The longest serving Head of State of CARICOM rubbished criticisms that his vocal stance on the issue is personal and because he is friends with Opposition Leader Bharrat Jagdeo.
“I have an interest to see the Charter of Civil Society which speaks to the question of democratic free and fair elections. That is what I want to see. That is what CARICOM wants to see, and this is not a narrow Guyana issue, this is a Caribbean community issue. The revised Treaty of Chaguaramas and civil society they are.
“I don’t have any metaphoric dog hunting in the race you know. I have an interest in democracy. I consider myself a friend of David Granger. I mean I know Bharrat, I know David,” he acknowledged.
Asked if the relationship shared with both Granger and Jagdeo were quantitatively of the same strength, Gonsalves said, “I have never put them and measure them, but I can tell you I have good personal relations with David Granger and I have good personal relations with Bharrat Jagdeo. Oh that is nonsense, absolute nonsense. Whatever people want to say they will say you know, but that doesn’t mean that it has any weight or any credence.”
He said that personal attacks on him are to distract from the issue here but warned that it will not stop his or CARICOM’s position that democracy must prevail.
That democratic process he says will soon be realised. “I come from a farming community and we have a saying, is not long rope is hang cattle. Is short rope. No matter how long the rope is, it has to come short at some point. Every rope has an end you know,” he said.
Lamenting what Guyana’s citizenry has had to endure over the past four months and with regard to abuse of the judicial system where a number of cases continue to stall the delay of the declaration, Gonsalves had this to say.
“It is overbearing and it is long and I was very impressed with the formulation of the Acting Chief Justice whose judgment was appealed, who said look you can’t have multiple people coming with the same applications to the court. Basically you are relitigating the same issues. The issue of res judicata, you can’t have the process of the court being abused, you can’t have it being vexatious and frivolous. These are well established principles.”

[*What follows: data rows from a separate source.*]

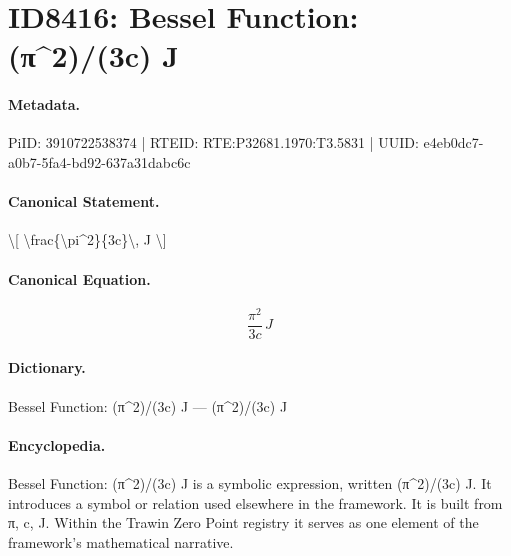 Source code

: \section*{ID8416: Bessel Function: (π\textasciicircum{}2)/(3c) J}
\paragraph{Metadata.}
PiID: 3910722538374 | RTEID: RTE:P32681.1970:T3.5831 | UUID: e4eb0dc7-a0b7-5fa4-bd92-637a31dabc6c

\paragraph{Canonical Statement.}
\textbackslash{}[ \textbackslash{}frac\{\textbackslash{}pi\textasciicircum{}2\}\{3c\}\textbackslash{}, J \textbackslash{}]

\paragraph{Canonical Equation.}
\[
\frac{\pi^2}{3c}\, J
\]

\paragraph{Dictionary.}
Bessel Function: (π\textasciicircum{}2)/(3c) J — (π\textasciicircum{}2)/(3c) J

\paragraph{Encyclopedia.}
Bessel Function: (π\textasciicircum{}2)/(3c) J is a symbolic expression, written (π\textasciicircum{}2)/(3c) J. It introduces a symbol or relation used elsewhere in the framework. It is built from π, c, J. Within the Trawin Zero Point registry it serves as one element of the framework's mathematical narrative.
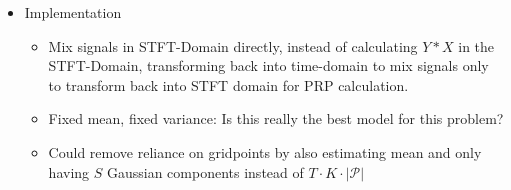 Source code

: \begin{itemize}
    \item Implementation
    \begin{itemize}
        \item Mix signals in STFT-Domain directly, instead of calculating $Y*X$ in the STFT-Domain, transforming back into time-domain to mix signals only to transform back into STFT domain for PRP calculation.
        \item Fixed mean, fixed variance: Is this really the best model for this problem?
        \item Could remove reliance on gridpoints by also estimating mean and only having $S$ Gaussian components instead of $T\cdot K\cdot |\mathcal{P}|$
    \end{itemize}
\end{itemize}
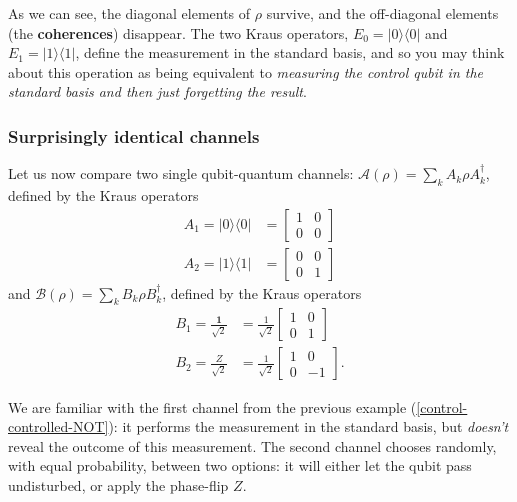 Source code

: \documentclass[fleqn,a4paper]{article}
\theoremstyle{definition}
\theoremstyle{definition}
\theoremstyle{definition}
\theoremstyle{definition}
\theoremstyle{remark}
\begin{document}
As we can see, the diagonal elements of \(\rho\) survive, and the off-diagonal elements (the \textbf{coherences}) disappear.
The two Kraus operators, \(E_0=|0\rangle\langle 0|\) and \(E_1=|1\rangle\langle 1|\), define the measurement in the standard basis, and so you may think about this operation as being equivalent to \emph{measuring the control qubit in the standard basis and then just forgetting the result}.

\hypertarget{surprisingly-identical-channels}{%
\subsubsection{Surprisingly identical channels}\label{surprisingly-identical-channels}}

Let us now compare two single qubit-quantum channels: \(\mathcal{A}(\rho)=\sum_k A_k\rho A^\dagger_k\), defined by the Kraus operators
\[
  \begin{aligned}
    A_1 = |0\rangle\langle 0|
    &= \begin{bmatrix}1&0\\0&0\end{bmatrix}
  \\A_2 = |1\rangle\langle 1|
  &= \begin{bmatrix}0&0\\0&1\end{bmatrix}
  \end{aligned}
\]
and \(\mathcal{B}(\rho)=\sum_k B_k\rho B^\dagger_k\), defined by the Kraus operators
\[
  \begin{aligned}
    B_1 = \frac{\mathbf{1}}{\sqrt{2}}
    &= \frac{1}{\sqrt{2}}\begin{bmatrix}1&0\\0&1\end{bmatrix}
  \\B_2 = \frac{Z}{\sqrt{2}}
    &= \frac{1}{\sqrt{2}}\begin{bmatrix}1&0\\0&-1\end{bmatrix}.
  \end{aligned}
\]

We are familiar with the first channel from the previous example (\ref{control-controlled-NOT}): it performs the measurement in the standard basis, but \emph{doesn't} reveal the outcome of this measurement.
The second channel chooses randomly, with equal probability, between two options: it will either let the qubit pass undisturbed, or apply the phase-flip \(Z\).
\end{document}
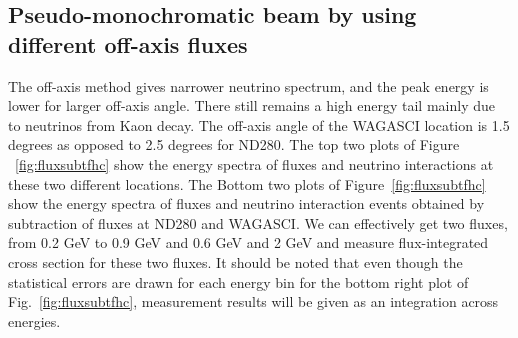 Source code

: \subsection{Pseudo-monochromatic beam by using different off-axis fluxes}
The off-axis method gives narrower neutrino spectrum, and the peak energy is lower for larger off-axis angle.
There still remains a high energy tail mainly due to neutrinos from Kaon decay.
The off-axis angle of the WAGASCI location is 1.5 degrees as opposed to
2.5 degrees for ND280.
The top two plots of Figure
~\ref{fig:fluxsubtfhc} show the energy spectra of fluxes and 
neutrino interactions at these two different locations. The Bottom two plots
of Figure~\ref{fig:fluxsubtfhc} show the energy spectra of fluxes and neutrino interaction events obtained by subtraction of fluxes at ND280 and WAGASCI.
We can effectively get two fluxes, from 0.2 GeV to 0.9 GeV and 0.6 GeV and 2 GeV
and measure flux-integrated cross section for these two fluxes.
It should be noted that even though the statistical errors are drawn for each energy bin for the bottom right plot of Fig.~\ref{fig:fluxsubtfhc},
measurement results will be given as an integration across energies.

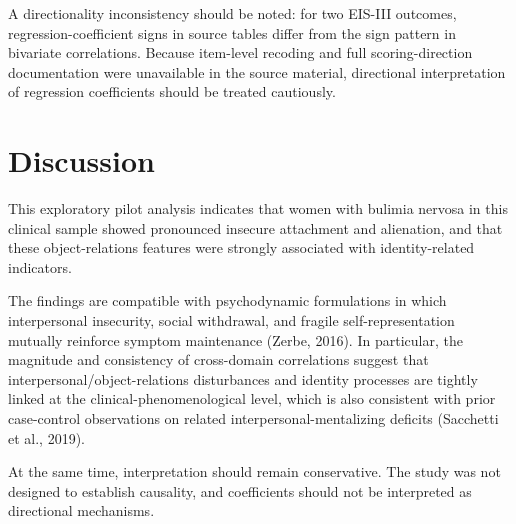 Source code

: \documentclass[12pt]{article}
\begin{document}
\begin{table}[htbp]
\centering
\caption{Regression coefficients for EIS-III outcomes predicted by BORI domains}
\label{tab:regression}
\small
{}
\end{table}

A directionality inconsistency should be noted: for two EIS-III outcomes, regression-coefficient signs in source tables differ from the sign pattern in bivariate correlations. Because item-level recoding and full scoring-direction documentation were unavailable in the source material, directional interpretation of regression coefficients should be treated cautiously.

\section{Discussion}
This exploratory pilot analysis indicates that women with bulimia nervosa in this clinical sample showed pronounced insecure attachment and alienation, and that these object-relations features were strongly associated with identity-related indicators.

The findings are compatible with psychodynamic formulations in which interpersonal insecurity, social withdrawal, and fragile self-representation mutually reinforce symptom maintenance (Zerbe, 2016). In particular, the magnitude and consistency of cross-domain correlations suggest that interpersonal/object-relations disturbances and identity processes are tightly linked at the clinical-phenomenological level, which is also consistent with prior case-control observations on related interpersonal-mentalizing deficits (Sacchetti et al., 2019).

At the same time, interpretation should remain conservative. The study was not designed to establish causality, and coefficients should not be interpreted as directional mechanisms.
\end{document}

To Guyana, the CARICOM Chairman urges patience and peace as he believes that a declaration in favour of the electorate will soon be made.
“We will see what happen as the process unfolds. I think we are coming bit by bit to the end game. So what I would say at the moment is, let us remain at peace and at calm. Let us have patience and just recite for the moment, what the evangelicals say. Day by day sweet Jesus,” he advised.
“We will see. I understand that the court of appeal – my advice from the persons who advise me on these matters – have said there is a stay. Let us see what happens tomorrow [today],” he added.